WORK REQUEST -
Scan the entries below for lines holding "https". Give the number of such lines alone.

[Dataset entries]
-*-

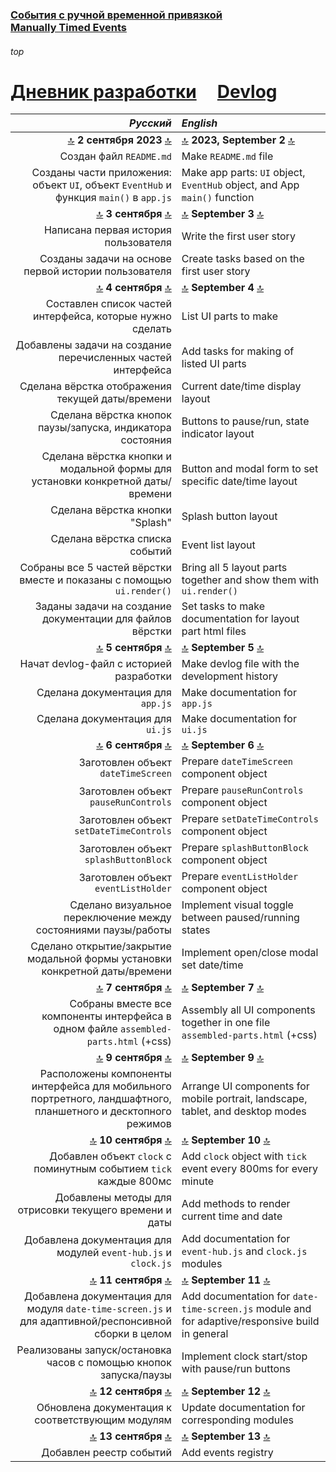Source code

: ### [События с ручной временной привязкой](https://github.com/UniBreakfast/manually-timed-events) &nbsp; &nbsp; [Manually&nbsp;Timed&nbsp;Events](https://github.com/UniBreakfast/manually-timed-events)

###### top

# [Дневник разработки](https://github.com/UniBreakfast/manually-timed-events/tree/main/devlog) &nbsp; &nbsp; [Devlog](https://github.com/UniBreakfast/manually-timed-events/tree/main/devlog)

| *Русский* | *English* |
|-:|:-|
| [🔝](#top) **2 сентября 2023** [🔝](#top) | [🔝](#top) **2023, September 2** [🔝](#top) |
| Создан файл `README.md` | Make `README.md` file |
| Созданы части приложения: объект `UI`, объект `EventHub` и функция `main()` в `app.js` | Make app parts: `UI` object, `EventHub` object, and App `main()` function |
| [🔝](#top) **3 сентября** [🔝](#top) | [🔝](#top) **September 3** [🔝](#top) |
| Написана первая история пользователя | Write the first user story |
| Созданы задачи на основе первой истории пользователя | Create tasks based on the first user story |
| [🔝](#top) **4 сентября** [🔝](#top) | [🔝](#top) **September 4** [🔝](#top) |
| Составлен список частей интерфейса, которые нужно сделать | List UI parts to make |
| Добавлены задачи на создание перечисленных частей интерфейса | Add tasks for making of listed UI parts |
| Сделана вёрстка отображения текущей даты/времени | Current date/time display layout |
| Сделана вёрстка кнопок паузы/запуска, индикатора состояния | Buttons to pause/run, state indicator layout |
| Сделана вёрстка кнопки и модальной формы для установки конкретной даты/времени | Button and modal form to set specific date/time layout |
| Сделана вёрстка кнопки "Splash" | Splash button layout |
| Сделана вёрстка списка событий | Event list layout |
| Собраны все 5 частей вёрстки вместе и показаны с помощью `ui.render()` | Bring all 5 layout parts together and show them with `ui.render()` |
| Заданы задачи на создание документации для файлов вёрстки | Set tasks to make documentation for layout part html files |
| [🔝](#top) **5 сентября** [🔝](#top) | [🔝](#top) **September 5** [🔝](#top) |
| Начат devlog-файл с историей разработки | Make devlog file with the development history |
| Сделана документация для `app.js` | Make documentation for `app.js` |
| Сделана документация для `ui.js` | Make documentation for `ui.js` |
| [🔝](#top) **6 сентября** [🔝](#top) | [🔝](#top) **September 6** [🔝](#top) |
| Заготовлен объект `dateTimeScreen` | Prepare `dateTimeScreen` component object |
| Заготовлен объект `pauseRunControls` | Prepare `pauseRunControls` component object |
| Заготовлен объект `setDateTimeControls` | Prepare `setDateTimeControls` component object |
| Заготовлен объект `splashButtonBlock` | Prepare `splashButtonBlock` component object |
| Заготовлен объект `eventListHolder` | Prepare `eventListHolder` component object |
| Сделано визуальное переключение между состояниями паузы/работы | Implement visual toggle between paused/running states |
| Сделано открытие/закрытие модальной формы установки конкретной даты/времени | Implement open/close modal set date/time |
| [🔝](#top) **7 сентября** [🔝](#top) | [🔝](#top) **September 7** [🔝](#top) |
| Собраны вместе все компоненты интерфейса в одном файле `assembled-parts.html` (+css) | Assembly all UI components together in one file `assembled-parts.html` (+css) |
| [🔝](#top) **9 сентября** [🔝](#top) | [🔝](#top) **September 9** [🔝](#top) |
| Расположены компоненты интерфейса для мобильного портретного, ландшафтного, планшетного и десктопного режимов | Arrange UI components for mobile portrait, landscape, tablet, and desktop modes |
| [🔝](#top) **10 сентября** [🔝](#top) | [🔝](#top) **September 10** [🔝](#top) |
| Добавлен объект `clock` с поминутным событием `tick` каждые 800мс | Add `clock` object with `tick` event every 800ms for every minute |
| Добавлены методы для отрисовки текущего времени и даты | Add methods to render current time and date |
| Добавлена документация для модулей `event-hub.js` и `clock.js` | Add documentation for `event-hub.js` and `clock.js` modules |
| [🔝](#top) **11 сентября** [🔝](#top) | [🔝](#top) **September 11** [🔝](#top) |
| Добавлена документация для модуля `date-time-screen.js` и для адаптивной/респонсивной сборки в целом | Add documentation for `date-time-screen.js` module and for adaptive/responsive build in general |
| Реализованы запуск/остановка часов с помощью кнопок запуска/паузы | Implement clock start/stop with pause/run buttons |
| [🔝](#top) **12 сентября** [🔝](#top) | [🔝](#top) **September 12** [🔝](#top) |
| Обновлена документация к соответствующим модулям | Update documentation for corresponding modules |
| [🔝](#top) **13 сентября** [🔝](#top) | [🔝](#top) **September 13** [🔝](#top) |
| Добавлен реестр событий | Add events registry |
<!-- 
Build DateTimeScreen component object
Build pauseRunControls component object
Build setDateTimeControls component object
Build splashButtonBlock component object
Build eventListHolder component object
Make documentation for app.js
Make documentation for ui.js
Make documentation for event-hub.js
Make documentation for current-date-time.html layout
Make documentation for event-list.html layout
Make documentation for pause-run-state.html layout
Make documentation for set-date-time.html layout
Make documentation for splash-button.html layout 
-->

-*-

TASK ANSWER -
2